-- TASK INSTRUCTIONS --
Repeat the records below exactly from the line containing "### Tree View (Left Panel)" to the line containing "#### Affichage et", taking in both of those lines. Drop the pictures.

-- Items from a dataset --
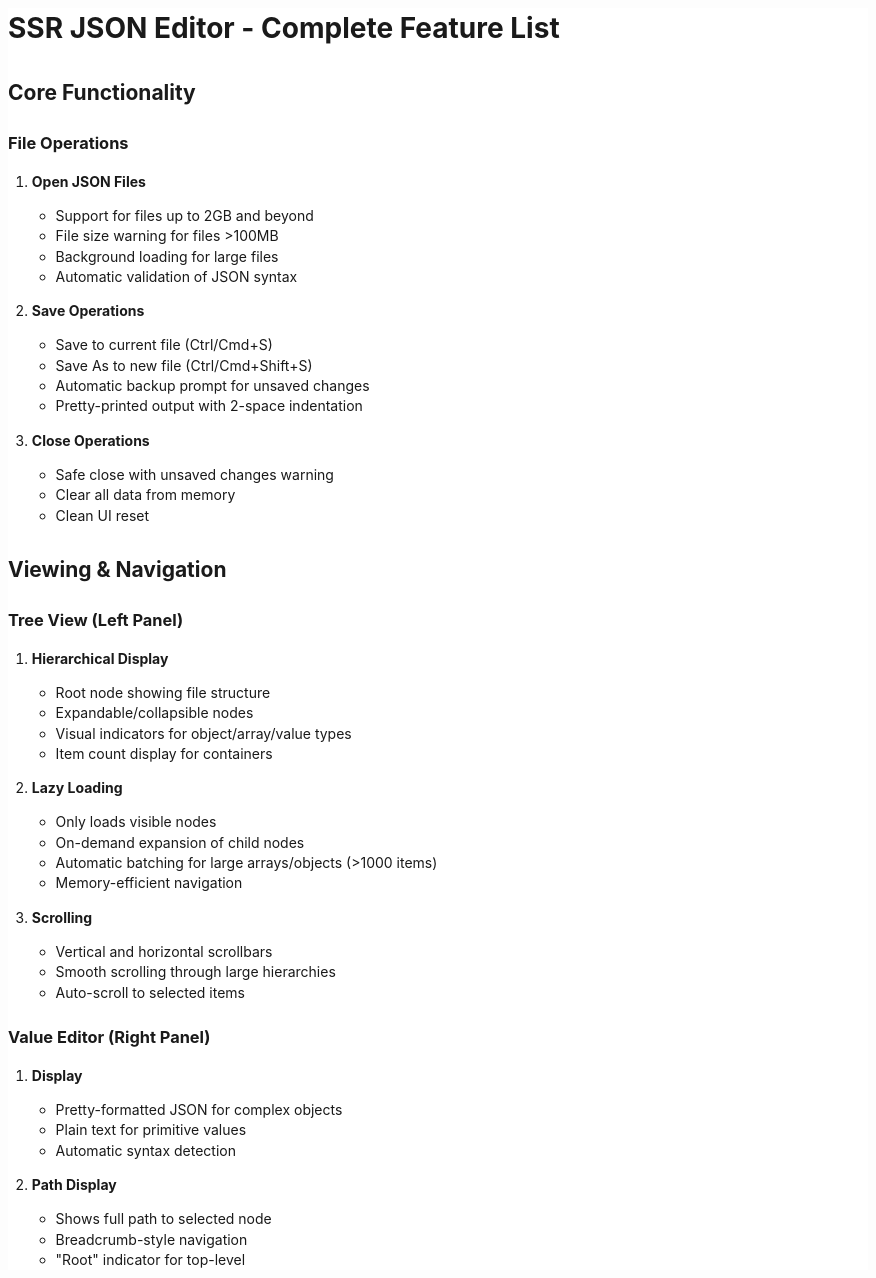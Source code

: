 # SSR JSON Editor - Complete Feature List

## Core Functionality

### File Operations
1. **Open JSON Files**
   - Support for files up to 2GB and beyond
   - File size warning for files >100MB
   - Background loading for large files
   - Automatic validation of JSON syntax

2. **Save Operations**
   - Save to current file (Ctrl/Cmd+S)
   - Save As to new file (Ctrl/Cmd+Shift+S)
   - Automatic backup prompt for unsaved changes
   - Pretty-printed output with 2-space indentation

3. **Close Operations**
   - Safe close with unsaved changes warning
   - Clear all data from memory
   - Clean UI reset

## Viewing & Navigation

### Tree View (Left Panel)
1. **Hierarchical Display**
   - Root node showing file structure
   - Expandable/collapsible nodes
   - Visual indicators for object/array/value types
   - Item count display for containers

2. **Lazy Loading**
   - Only loads visible nodes
   - On-demand expansion of child nodes
   - Automatic batching for large arrays/objects (>1000 items)
   - Memory-efficient navigation

3. **Scrolling**
   - Vertical and horizontal scrollbars
   - Smooth scrolling through large hierarchies
   - Auto-scroll to selected items

### Value Editor (Right Panel)
1. **Display**
   - Pretty-formatted JSON for complex objects
   - Plain text for primitive values
   - Automatic syntax detection

2. **Path Display**
   - Shows full path to selected node
   - Breadcrumb-style navigation
   - "Root" indicator for top-level
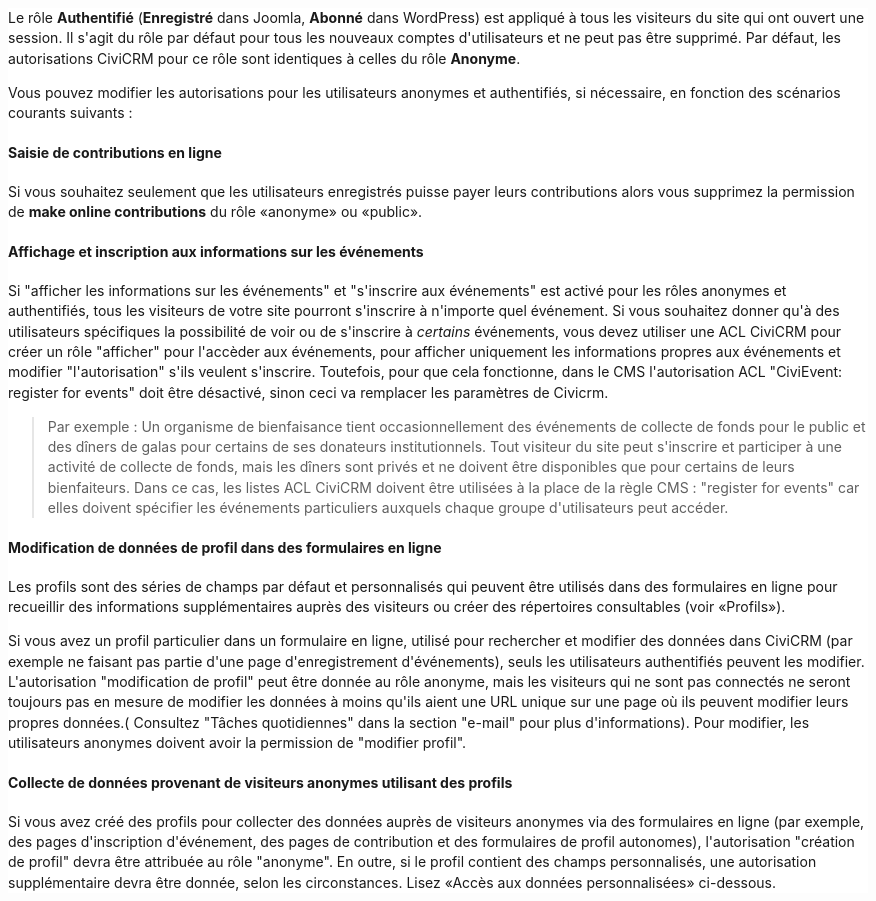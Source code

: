Le rôle **Authentifié** (**Enregistré** dans Joomla, **Abonné** dans WordPress) est appliqué à tous les visiteurs du site qui ont ouvert une session. Il s'agit du rôle par défaut pour tous les nouveaux comptes d'utilisateurs et ne peut pas être supprimé. Par défaut, les autorisations CiviCRM pour ce rôle sont identiques à celles du rôle **Anonyme**.

Vous pouvez modifier les autorisations pour les utilisateurs anonymes et authentifiés, si nécessaire, en fonction des scénarios courants suivants :

#### Saisie de contributions en ligne
Si vous souhaitez seulement que les utilisateurs enregistrés puisse payer leurs contributions alors vous supprimez la permission de **make online contributions** du rôle «anonyme» ou «public».

#### Affichage et inscription aux informations sur les événements  
Si "afficher les informations sur les événements" et "s'inscrire aux événements" est activé pour les rôles anonymes et authentifiés, tous les visiteurs de votre site pourront s'inscrire à n'importe quel événement. Si vous souhaitez donner qu'à des utilisateurs spécifiques la possibilité de voir ou de s'inscrire à *certains* événements, vous devez utiliser une ACL CiviCRM pour créer un rôle "afficher" pour l'accèder aux événements, pour afficher uniquement les informations propres aux événements et modifier "l'autorisation" s'ils veulent s'inscrire. Toutefois, pour que cela fonctionne, dans le  CMS l'autorisation ACL "CiviEvent: register for events"  doit être désactivé, sinon ceci va remplacer les paramètres de Civicrm.

>Par exemple : Un organisme de bienfaisance tient occasionnellement des événements de collecte de fonds pour le public et des dîners de galas pour certains de ses donateurs institutionnels. Tout visiteur du site peut s'inscrire et participer à une activité de collecte de fonds, mais les dîners sont privés et ne doivent être disponibles que pour certains de leurs bienfaiteurs. Dans ce cas, les listes ACL CiviCRM doivent être utilisées à la place de la règle CMS : "register for events" car elles doivent spécifier les événements particuliers auxquels chaque groupe d'utilisateurs peut accéder.

#### Modification de données de profil dans des formulaires en ligne
Les profils sont des séries de champs par défaut et personnalisés qui peuvent être utilisés dans des formulaires en ligne pour recueillir des informations supplémentaires auprès des visiteurs ou créer des répertoires consultables (voir «Profils»).

Si vous avez un profil particulier dans un formulaire en ligne, utilisé pour rechercher et modifier des données dans CiviCRM (par exemple ne faisant pas partie d'une page d'enregistrement d'événements), seuls les utilisateurs authentifiés peuvent les modifier. L'autorisation "modification de profil" peut être donnée au rôle anonyme, mais les visiteurs qui ne sont pas connectés ne seront toujours pas en mesure de modifier les données à moins qu'ils aient une URL unique sur une page où ils peuvent modifier leurs propres données.( Consultez "Tâches quotidiennes" dans la section "e-mail" pour plus d'informations). 
Pour modifier, les utilisateurs anonymes doivent avoir la permission de "modifier profil".

#### Collecte de données provenant de visiteurs anonymes utilisant des profils 

Si vous avez créé des profils pour collecter des données auprès de visiteurs anonymes via des formulaires en ligne (par exemple, des pages d'inscription d'événement, des pages de contribution et des formulaires de profil autonomes), l'autorisation "création de profil" devra être attribuée au rôle "anonyme". En outre, si le profil contient des champs personnalisés, une autorisation supplémentaire devra être donnée, selon les circonstances. Lisez «Accès aux données personnalisées» ci-dessous.
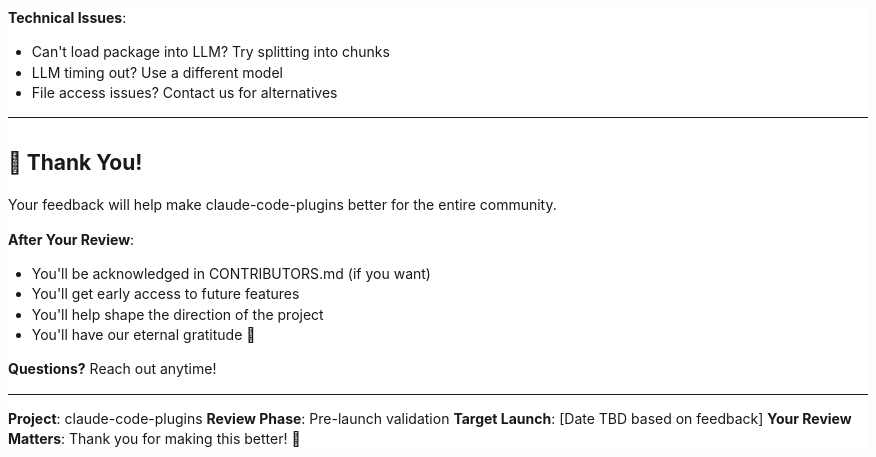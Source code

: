 **Technical Issues**:
- Can't load package into LLM? Try splitting into chunks
- LLM timing out? Use a different model
- File access issues? Contact us for alternatives

---

## 🙏 Thank You!

Your feedback will help make claude-code-plugins better for the entire community.

**After Your Review**:
- You'll be acknowledged in CONTRIBUTORS.md (if you want)
- You'll get early access to future features
- You'll help shape the direction of the project
- You'll have our eternal gratitude 🙏

**Questions?** Reach out anytime!

---

**Project**: claude-code-plugins
**Review Phase**: Pre-launch validation
**Target Launch**: [Date TBD based on feedback]
**Your Review Matters**: Thank you for making this better! 🚀
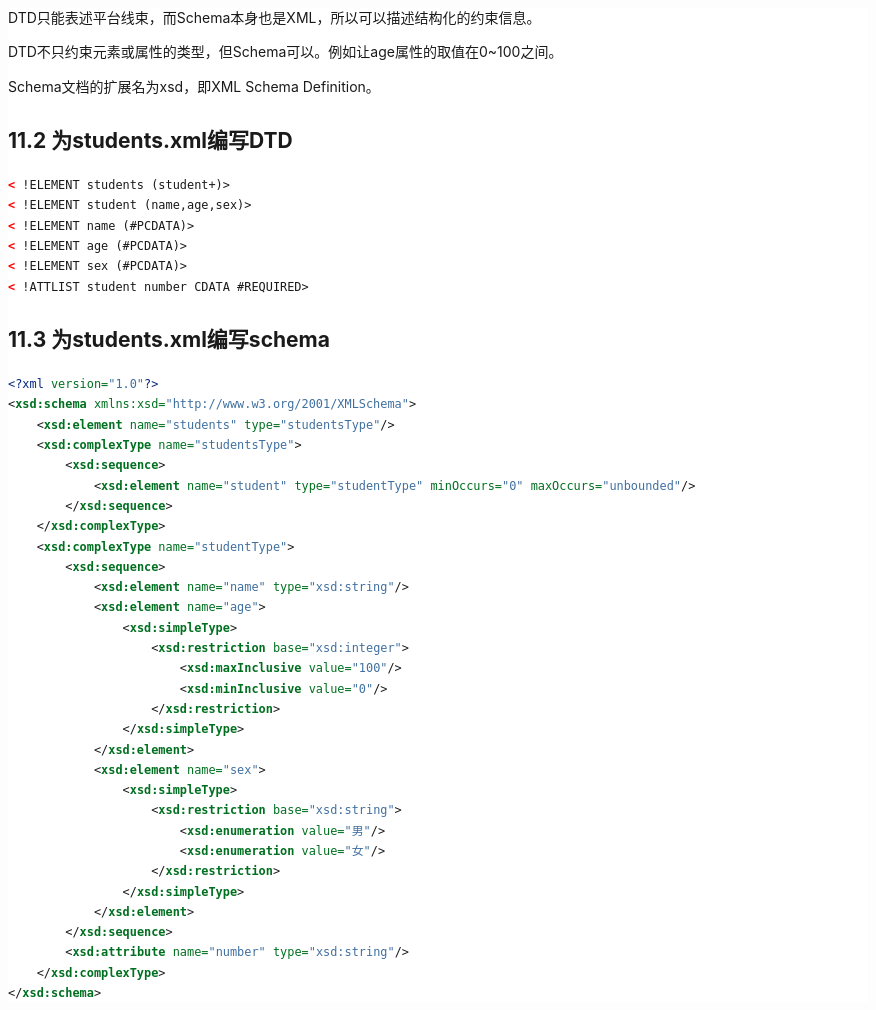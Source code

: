 DTD只能表述平台线束，而Schema本身也是XML，所以可以描述结构化的约束信息。

DTD不只约束元素或属性的类型，但Schema可以。例如让age属性的取值在0~100之间。

Schema文档的扩展名为xsd，即XML Schema Definition。

## 11.2 为students.xml编写DTD

```xml
< !ELEMENT students (student+)>
< !ELEMENT student (name,age,sex)>
< !ELEMENT name (#PCDATA)>
< !ELEMENT age (#PCDATA)>
< !ELEMENT sex (#PCDATA)>
< !ATTLIST student number CDATA #REQUIRED>
```
## 11.3 为students.xml编写schema

```xml
<?xml version="1.0"?>
<xsd:schema xmlns:xsd="http://www.w3.org/2001/XMLSchema">
	<xsd:element name="students" type="studentsType"/>
	<xsd:complexType name="studentsType">
		<xsd:sequence>
			<xsd:element name="student" type="studentType" minOccurs="0" maxOccurs="unbounded"/>
		</xsd:sequence>
	</xsd:complexType>
	<xsd:complexType name="studentType">
		<xsd:sequence>
			<xsd:element name="name" type="xsd:string"/>
			<xsd:element name="age">
				<xsd:simpleType>
					<xsd:restriction base="xsd:integer">
						<xsd:maxInclusive value="100"/>
						<xsd:minInclusive value="0"/>
					</xsd:restriction>
				</xsd:simpleType>
			</xsd:element>
			<xsd:element name="sex">
				<xsd:simpleType>
					<xsd:restriction base="xsd:string">
						<xsd:enumeration value="男"/>
						<xsd:enumeration value="女"/>
					</xsd:restriction>
				</xsd:simpleType>
			</xsd:element>
		</xsd:sequence>
		<xsd:attribute name="number" type="xsd:string"/>
	</xsd:complexType>
</xsd:schema>
```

-- OUTPUT FOR THIS TASK --
### Tree View (Left Panel)
1. **Hierarchical Display**
   - Root node showing file structure
   - Expandable/collapsible nodes
   - Visual indicators for object/array/value types
   - Item count display for containers

2. **Lazy Loading**
   - Only loads visible nodes
   - On-demand expansion of child nodes
   - Automatic batching for large arrays/objects (>1000 items)
   - Memory-efficient navigation

3. **Scrolling**
   - Vertical and horizontal scrollbars
   - Smooth scrolling through large hierarchies
   - Auto-scroll to selected items

### Value Editor (Right Panel)
1. **Display**
   - Pretty-formatted JSON for complex objects
   - Plain text for primitive values
   - Automatic syntax detection

2. **Path Display**
   - Shows full path to selected node
   - Breadcrumb-style navigation
   - "Root" indicator for top-level
Source code

:Le rôle **Authentifié** (**Enregistré** dans Joomla, **Abonné** dans WordPress) est appliqué à tous les visiteurs du site qui ont ouvert une session. Il s'agit du rôle par défaut pour tous les nouveaux comptes d'utilisateurs et ne peut pas être supprimé. Par défaut, les autorisations CiviCRM pour ce rôle sont identiques à celles du rôle **Anonyme**.

Vous pouvez modifier les autorisations pour les utilisateurs anonymes et authentifiés, si nécessaire, en fonction des scénarios courants suivants :

#### Saisie de contributions en ligne
Si vous souhaitez seulement que les utilisateurs enregistrés puisse payer leurs contributions alors vous supprimez la permission de **make online contributions** du rôle «anonyme» ou «public».

#### Affichage et inscription aux informations sur les événements  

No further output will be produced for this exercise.